## Available records
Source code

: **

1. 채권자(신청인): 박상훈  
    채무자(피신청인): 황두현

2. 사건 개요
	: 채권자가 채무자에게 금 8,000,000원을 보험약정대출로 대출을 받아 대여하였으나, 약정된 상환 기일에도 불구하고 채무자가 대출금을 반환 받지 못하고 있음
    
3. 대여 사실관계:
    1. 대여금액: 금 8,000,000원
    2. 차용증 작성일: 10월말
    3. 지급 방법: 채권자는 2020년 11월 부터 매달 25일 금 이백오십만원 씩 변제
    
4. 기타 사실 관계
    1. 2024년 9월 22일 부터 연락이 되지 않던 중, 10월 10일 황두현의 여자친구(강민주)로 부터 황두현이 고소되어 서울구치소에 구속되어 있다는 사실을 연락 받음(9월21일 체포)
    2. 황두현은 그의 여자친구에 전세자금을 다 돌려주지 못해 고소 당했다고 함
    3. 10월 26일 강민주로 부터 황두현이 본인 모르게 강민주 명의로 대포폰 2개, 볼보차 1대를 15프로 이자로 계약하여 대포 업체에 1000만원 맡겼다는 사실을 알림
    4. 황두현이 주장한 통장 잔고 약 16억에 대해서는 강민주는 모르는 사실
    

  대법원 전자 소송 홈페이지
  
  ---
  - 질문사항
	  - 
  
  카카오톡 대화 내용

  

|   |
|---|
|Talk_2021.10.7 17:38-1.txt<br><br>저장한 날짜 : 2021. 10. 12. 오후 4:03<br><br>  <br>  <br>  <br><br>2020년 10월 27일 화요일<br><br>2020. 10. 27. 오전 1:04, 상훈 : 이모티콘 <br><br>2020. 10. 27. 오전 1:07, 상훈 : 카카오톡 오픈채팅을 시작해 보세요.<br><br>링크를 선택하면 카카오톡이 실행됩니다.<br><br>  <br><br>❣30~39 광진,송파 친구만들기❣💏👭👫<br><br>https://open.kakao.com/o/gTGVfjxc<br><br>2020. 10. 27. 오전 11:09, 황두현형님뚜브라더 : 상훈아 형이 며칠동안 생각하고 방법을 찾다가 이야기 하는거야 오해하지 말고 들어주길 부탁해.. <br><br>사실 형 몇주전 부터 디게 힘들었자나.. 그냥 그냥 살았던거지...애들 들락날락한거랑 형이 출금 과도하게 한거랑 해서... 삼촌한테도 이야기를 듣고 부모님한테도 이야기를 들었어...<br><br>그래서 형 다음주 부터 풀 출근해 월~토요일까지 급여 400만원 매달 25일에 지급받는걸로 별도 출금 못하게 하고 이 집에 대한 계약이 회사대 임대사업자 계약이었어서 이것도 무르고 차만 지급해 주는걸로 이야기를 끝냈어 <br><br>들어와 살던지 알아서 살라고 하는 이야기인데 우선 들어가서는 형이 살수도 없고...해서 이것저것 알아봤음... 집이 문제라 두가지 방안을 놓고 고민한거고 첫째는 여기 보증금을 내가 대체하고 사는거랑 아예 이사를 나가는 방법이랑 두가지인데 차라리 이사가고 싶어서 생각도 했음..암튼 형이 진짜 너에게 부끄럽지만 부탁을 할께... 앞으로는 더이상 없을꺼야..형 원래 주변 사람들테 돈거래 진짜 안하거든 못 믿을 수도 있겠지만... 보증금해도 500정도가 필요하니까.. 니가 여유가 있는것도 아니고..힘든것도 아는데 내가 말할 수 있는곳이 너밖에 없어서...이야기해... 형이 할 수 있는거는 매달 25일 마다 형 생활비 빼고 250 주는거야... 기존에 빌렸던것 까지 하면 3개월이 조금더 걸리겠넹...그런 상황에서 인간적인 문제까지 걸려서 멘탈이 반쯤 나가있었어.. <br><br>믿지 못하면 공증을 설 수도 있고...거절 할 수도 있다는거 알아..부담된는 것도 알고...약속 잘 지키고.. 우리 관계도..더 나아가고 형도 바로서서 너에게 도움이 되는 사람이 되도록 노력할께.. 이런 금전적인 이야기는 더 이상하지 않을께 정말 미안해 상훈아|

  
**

## Exercise directions
Every line in the data above has to be retyped exactly.

## Solution to this task
Source code

: **

1. 채권자(신청인): 박상훈  
    채무자(피신청인): 황두현

2. 사건 개요
	: 채권자가 채무자에게 금 8,000,000원을 보험약정대출로 대출을 받아 대여하였으나, 약정된 상환 기일에도 불구하고 채무자가 대출금을 반환 받지 못하고 있음
    
3. 대여 사실관계:
    1. 대여금액: 금 8,000,000원
    2. 차용증 작성일: 10월말
    3. 지급 방법: 채권자는 2020년 11월 부터 매달 25일 금 이백오십만원 씩 변제
    
4. 기타 사실 관계
    1. 2024년 9월 22일 부터 연락이 되지 않던 중, 10월 10일 황두현의 여자친구(강민주)로 부터 황두현이 고소되어 서울구치소에 구속되어 있다는 사실을 연락 받음(9월21일 체포)
    2. 황두현은 그의 여자친구에 전세자금을 다 돌려주지 못해 고소 당했다고 함
    3. 10월 26일 강민주로 부터 황두현이 본인 모르게 강민주 명의로 대포폰 2개, 볼보차 1대를 15프로 이자로 계약하여 대포 업체에 1000만원 맡겼다는 사실을 알림
    4. 황두현이 주장한 통장 잔고 약 16억에 대해서는 강민주는 모르는 사실
    

  대법원 전자 소송 홈페이지
  
  ---
  - 질문사항
	  - 
  
  카카오톡 대화 내용

  

|   |
|---|
|Talk_2021.10.7 17:38-1.txt<br><br>저장한 날짜 : 2021. 10. 12. 오후 4:03<br><br>  <br>  <br>  <br><br>2020년 10월 27일 화요일<br><br>2020. 10. 27. 오전 1:04, 상훈 : 이모티콘 <br><br>2020. 10. 27. 오전 1:07, 상훈 : 카카오톡 오픈채팅을 시작해 보세요.<br><br>링크를 선택하면 카카오톡이 실행됩니다.<br><br>  <br><br>❣30~39 광진,송파 친구만들기❣💏👭👫<br><br>https://open.kakao.com/o/gTGVfjxc<br><br>2020. 10. 27. 오전 11:09, 황두현형님뚜브라더 : 상훈아 형이 며칠동안 생각하고 방법을 찾다가 이야기 하는거야 오해하지 말고 들어주길 부탁해.. <br><br>사실 형 몇주전 부터 디게 힘들었자나.. 그냥 그냥 살았던거지...애들 들락날락한거랑 형이 출금 과도하게 한거랑 해서... 삼촌한테도 이야기를 듣고 부모님한테도 이야기를 들었어...<br><br>그래서 형 다음주 부터 풀 출근해 월~토요일까지 급여 400만원 매달 25일에 지급받는걸로 별도 출금 못하게 하고 이 집에 대한 계약이 회사대 임대사업자 계약이었어서 이것도 무르고 차만 지급해 주는걸로 이야기를 끝냈어 <br><br>들어와 살던지 알아서 살라고 하는 이야기인데 우선 들어가서는 형이 살수도 없고...해서 이것저것 알아봤음... 집이 문제라 두가지 방안을 놓고 고민한거고 첫째는 여기 보증금을 내가 대체하고 사는거랑 아예 이사를 나가는 방법이랑 두가지인데 차라리 이사가고 싶어서 생각도 했음..암튼 형이 진짜 너에게 부끄럽지만 부탁을 할께... 앞으로는 더이상 없을꺼야..형 원래 주변 사람들테 돈거래 진짜 안하거든 못 믿을 수도 있겠지만... 보증금해도 500정도가 필요하니까.. 니가 여유가 있는것도 아니고..힘든것도 아는데 내가 말할 수 있는곳이 너밖에 없어서...이야기해... 형이 할 수 있는거는 매달 25일 마다 형 생활비 빼고 250 주는거야... 기존에 빌렸던것 까지 하면 3개월이 조금더 걸리겠넹...그런 상황에서 인간적인 문제까지 걸려서 멘탈이 반쯤 나가있었어.. <br><br>믿지 못하면 공증을 설 수도 있고...거절 할 수도 있다는거 알아..부담된는 것도 알고...약속 잘 지키고.. 우리 관계도..더 나아가고 형도 바로서서 너에게 도움이 되는 사람이 되도록 노력할께.. 이런 금전적인 이야기는 더 이상하지 않을께 정말 미안해 상훈아|

  
**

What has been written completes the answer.